WIRED (30.07/30.08), 20-21.
Why’s this happening? My view (not endorsed by the author or by WIRED) is that it is pretty simple: public infrastructure spending is a terrible way to build out infrastructure, and a terrible way to manage the transition to new technologies. It’s not terrible despite the fact tat governments seem willing to spend a whole bunch of money to get there;
the problem is because governments seem willing to spend a whole bunch of money to get there.
And they spend it the way that governments typically, characteristically spend money on big projects, over and over again. So the whole subsidized system suffers from just about every predictable, systematic failure of all public spending and political planning. You’re pinning your hopes on the same people, and the same systems, and the same incentive structures, that produced public housing, public education, and public health planning and responses to pandemic Covid-19. There are strong theoretical reasons to suspect that this is a bad idea which will turn out badly.
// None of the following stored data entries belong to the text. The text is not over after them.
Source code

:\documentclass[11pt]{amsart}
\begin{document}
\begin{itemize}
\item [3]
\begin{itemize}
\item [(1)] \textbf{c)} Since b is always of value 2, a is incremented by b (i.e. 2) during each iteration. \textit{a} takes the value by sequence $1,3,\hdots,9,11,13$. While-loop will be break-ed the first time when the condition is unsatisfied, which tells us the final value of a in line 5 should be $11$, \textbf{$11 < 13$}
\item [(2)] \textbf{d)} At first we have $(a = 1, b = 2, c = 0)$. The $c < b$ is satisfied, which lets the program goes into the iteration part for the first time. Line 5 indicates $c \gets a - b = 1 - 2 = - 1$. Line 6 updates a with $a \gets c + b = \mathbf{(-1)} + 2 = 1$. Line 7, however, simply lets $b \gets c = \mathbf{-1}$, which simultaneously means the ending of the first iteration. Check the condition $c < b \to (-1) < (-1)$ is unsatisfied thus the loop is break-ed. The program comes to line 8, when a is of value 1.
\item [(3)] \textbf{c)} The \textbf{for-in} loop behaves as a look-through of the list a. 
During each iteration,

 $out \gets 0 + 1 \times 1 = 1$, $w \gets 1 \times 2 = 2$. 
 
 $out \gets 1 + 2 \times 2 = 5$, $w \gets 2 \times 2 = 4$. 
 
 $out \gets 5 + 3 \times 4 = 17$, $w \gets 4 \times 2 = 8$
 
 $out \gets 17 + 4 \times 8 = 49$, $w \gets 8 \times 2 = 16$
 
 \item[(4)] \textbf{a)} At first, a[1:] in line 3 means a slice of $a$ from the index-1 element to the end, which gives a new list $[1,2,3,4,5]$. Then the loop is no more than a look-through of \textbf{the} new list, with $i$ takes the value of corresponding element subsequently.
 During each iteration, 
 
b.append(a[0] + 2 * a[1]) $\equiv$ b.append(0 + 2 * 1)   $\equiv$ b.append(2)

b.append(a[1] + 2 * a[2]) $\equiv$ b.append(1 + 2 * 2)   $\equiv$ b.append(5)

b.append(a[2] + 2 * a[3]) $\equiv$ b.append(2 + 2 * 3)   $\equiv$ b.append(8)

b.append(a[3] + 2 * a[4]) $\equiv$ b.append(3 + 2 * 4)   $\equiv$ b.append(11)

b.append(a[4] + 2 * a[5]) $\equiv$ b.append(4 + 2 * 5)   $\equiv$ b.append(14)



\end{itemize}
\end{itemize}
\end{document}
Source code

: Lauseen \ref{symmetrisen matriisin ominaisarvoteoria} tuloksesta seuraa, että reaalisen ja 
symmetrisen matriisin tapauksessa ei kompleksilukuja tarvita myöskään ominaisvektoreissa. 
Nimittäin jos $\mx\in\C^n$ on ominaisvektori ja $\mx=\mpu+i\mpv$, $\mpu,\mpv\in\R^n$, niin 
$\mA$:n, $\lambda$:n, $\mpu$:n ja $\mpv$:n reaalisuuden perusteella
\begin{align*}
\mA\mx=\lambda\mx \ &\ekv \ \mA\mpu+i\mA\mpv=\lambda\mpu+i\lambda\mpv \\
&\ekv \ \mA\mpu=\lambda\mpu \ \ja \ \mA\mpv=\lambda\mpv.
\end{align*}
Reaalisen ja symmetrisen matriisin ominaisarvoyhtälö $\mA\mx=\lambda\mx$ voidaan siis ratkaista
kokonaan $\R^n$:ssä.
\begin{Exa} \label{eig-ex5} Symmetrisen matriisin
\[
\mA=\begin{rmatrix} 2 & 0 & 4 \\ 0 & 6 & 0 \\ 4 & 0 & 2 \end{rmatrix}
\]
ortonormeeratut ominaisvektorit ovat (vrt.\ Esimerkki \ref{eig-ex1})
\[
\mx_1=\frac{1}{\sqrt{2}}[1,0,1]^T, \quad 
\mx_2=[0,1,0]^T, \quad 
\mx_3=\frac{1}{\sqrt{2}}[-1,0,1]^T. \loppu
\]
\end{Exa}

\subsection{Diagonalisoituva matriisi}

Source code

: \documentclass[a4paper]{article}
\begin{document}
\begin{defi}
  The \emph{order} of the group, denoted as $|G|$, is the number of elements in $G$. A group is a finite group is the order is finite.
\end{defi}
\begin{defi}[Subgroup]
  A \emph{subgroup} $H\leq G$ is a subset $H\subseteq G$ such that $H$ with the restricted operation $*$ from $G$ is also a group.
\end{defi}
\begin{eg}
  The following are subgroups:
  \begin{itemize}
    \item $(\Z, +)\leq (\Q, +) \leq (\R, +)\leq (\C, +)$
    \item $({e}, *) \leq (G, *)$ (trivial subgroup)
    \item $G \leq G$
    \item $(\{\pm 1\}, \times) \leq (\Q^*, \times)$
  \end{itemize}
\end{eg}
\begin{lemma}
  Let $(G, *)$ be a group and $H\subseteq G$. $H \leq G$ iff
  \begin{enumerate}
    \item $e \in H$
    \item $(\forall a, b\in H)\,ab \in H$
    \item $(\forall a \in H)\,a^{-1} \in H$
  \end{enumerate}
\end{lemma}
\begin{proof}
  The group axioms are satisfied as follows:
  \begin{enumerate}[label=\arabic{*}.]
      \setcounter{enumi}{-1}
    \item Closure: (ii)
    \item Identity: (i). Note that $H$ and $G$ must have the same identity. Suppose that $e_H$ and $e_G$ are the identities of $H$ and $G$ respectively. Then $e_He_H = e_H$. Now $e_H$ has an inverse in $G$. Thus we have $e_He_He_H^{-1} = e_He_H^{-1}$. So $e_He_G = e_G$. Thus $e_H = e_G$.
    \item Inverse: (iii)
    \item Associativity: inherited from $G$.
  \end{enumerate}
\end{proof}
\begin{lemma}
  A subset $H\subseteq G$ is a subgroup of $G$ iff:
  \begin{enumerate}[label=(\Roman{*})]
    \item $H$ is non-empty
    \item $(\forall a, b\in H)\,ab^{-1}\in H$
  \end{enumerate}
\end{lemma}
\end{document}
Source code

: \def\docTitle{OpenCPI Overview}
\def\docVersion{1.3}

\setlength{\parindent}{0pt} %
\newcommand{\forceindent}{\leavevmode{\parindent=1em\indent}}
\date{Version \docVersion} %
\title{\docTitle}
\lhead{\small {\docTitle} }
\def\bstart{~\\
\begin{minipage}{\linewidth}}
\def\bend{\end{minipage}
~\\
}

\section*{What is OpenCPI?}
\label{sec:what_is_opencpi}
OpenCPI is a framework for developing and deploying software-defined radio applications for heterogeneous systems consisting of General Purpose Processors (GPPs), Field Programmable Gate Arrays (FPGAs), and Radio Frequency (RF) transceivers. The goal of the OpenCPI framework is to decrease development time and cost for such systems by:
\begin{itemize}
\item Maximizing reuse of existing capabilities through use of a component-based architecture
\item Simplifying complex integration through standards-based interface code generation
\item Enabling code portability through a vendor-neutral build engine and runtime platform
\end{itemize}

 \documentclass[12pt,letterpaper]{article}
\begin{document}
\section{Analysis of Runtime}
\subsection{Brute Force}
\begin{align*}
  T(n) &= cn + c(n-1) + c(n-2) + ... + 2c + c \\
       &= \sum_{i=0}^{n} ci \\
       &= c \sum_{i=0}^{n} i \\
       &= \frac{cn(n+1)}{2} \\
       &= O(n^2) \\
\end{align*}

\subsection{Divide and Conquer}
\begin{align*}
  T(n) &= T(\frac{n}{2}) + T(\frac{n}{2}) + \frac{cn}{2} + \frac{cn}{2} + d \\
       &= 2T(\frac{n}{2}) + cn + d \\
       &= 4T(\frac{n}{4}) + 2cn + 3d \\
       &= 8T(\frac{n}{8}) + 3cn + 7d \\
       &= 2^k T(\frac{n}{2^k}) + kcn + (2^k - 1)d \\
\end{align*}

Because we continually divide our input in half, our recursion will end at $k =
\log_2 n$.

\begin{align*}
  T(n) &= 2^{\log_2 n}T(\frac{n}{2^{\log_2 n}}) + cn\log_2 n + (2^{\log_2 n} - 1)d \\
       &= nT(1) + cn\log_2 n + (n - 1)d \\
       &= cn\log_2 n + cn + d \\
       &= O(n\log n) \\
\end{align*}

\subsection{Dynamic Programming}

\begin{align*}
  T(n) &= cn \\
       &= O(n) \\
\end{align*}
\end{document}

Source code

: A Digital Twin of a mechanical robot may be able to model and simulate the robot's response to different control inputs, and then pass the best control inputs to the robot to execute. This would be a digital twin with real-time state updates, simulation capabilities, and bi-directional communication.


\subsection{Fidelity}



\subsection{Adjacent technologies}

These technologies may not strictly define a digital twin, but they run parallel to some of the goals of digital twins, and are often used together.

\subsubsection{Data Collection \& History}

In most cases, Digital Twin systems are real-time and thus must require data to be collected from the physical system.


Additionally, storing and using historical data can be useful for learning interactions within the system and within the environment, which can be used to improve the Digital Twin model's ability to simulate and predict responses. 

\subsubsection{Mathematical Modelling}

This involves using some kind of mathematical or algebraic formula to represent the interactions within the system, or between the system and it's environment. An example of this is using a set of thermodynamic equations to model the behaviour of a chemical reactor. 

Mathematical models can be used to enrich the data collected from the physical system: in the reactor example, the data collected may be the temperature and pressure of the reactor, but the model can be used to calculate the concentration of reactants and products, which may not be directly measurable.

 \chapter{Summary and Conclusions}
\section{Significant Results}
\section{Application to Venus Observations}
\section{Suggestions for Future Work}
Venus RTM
There’s also a long track record of structured, predictable, systemic failure.
As soon as I saw the headline of this story, I figured that the problem would almost certainly closely involve one of the classic, endlessly repeated failures of public spending:
. . . Even if stations are serviced regularly, nature occasionally interferes: A charger repair technician working for the company ChargerHelp recently found a wasp’s nest snuggled into a charger’s electronic guts, the company’s cofounder said at a recent industry event. . . . What’s more, not all early US charging station projects set aside funding for regular check-ins or maintenance, said Thomas Ashley, vice president of policy and market development at Shell Recharge Solutions, in an email to WIRED. Some early projects did not require the companies installing or managing the chargers to maintain a certain level of reliability or uptime, he says. Even in today’s charging infrastructure contracts,
where uptime or reliability requirements exist, they’re generally not strong enough to meet driver expectations and are not granted sufficient budget for longer-term maintenance needs,Ashley says.— Aarian Marshall, Unplugged: How broken charging stations could stall the EV movement–and the fight against climate change.
WIRED (30.07/30.08), 20-21.
It’s turned out like this so far because it almost always turns out like this, and it almost always turns out like this because (1) the incentives for public choice that come out of political processes and (2) the structures for decision-making that come out of governmental institutions almost always combine to make these dysfunctional patterns of spending and planning, malinvestment, overinvestment, and underinvestment, as completely predictable as they are stifling, ugly, broken and needlessly, grindingly stupid.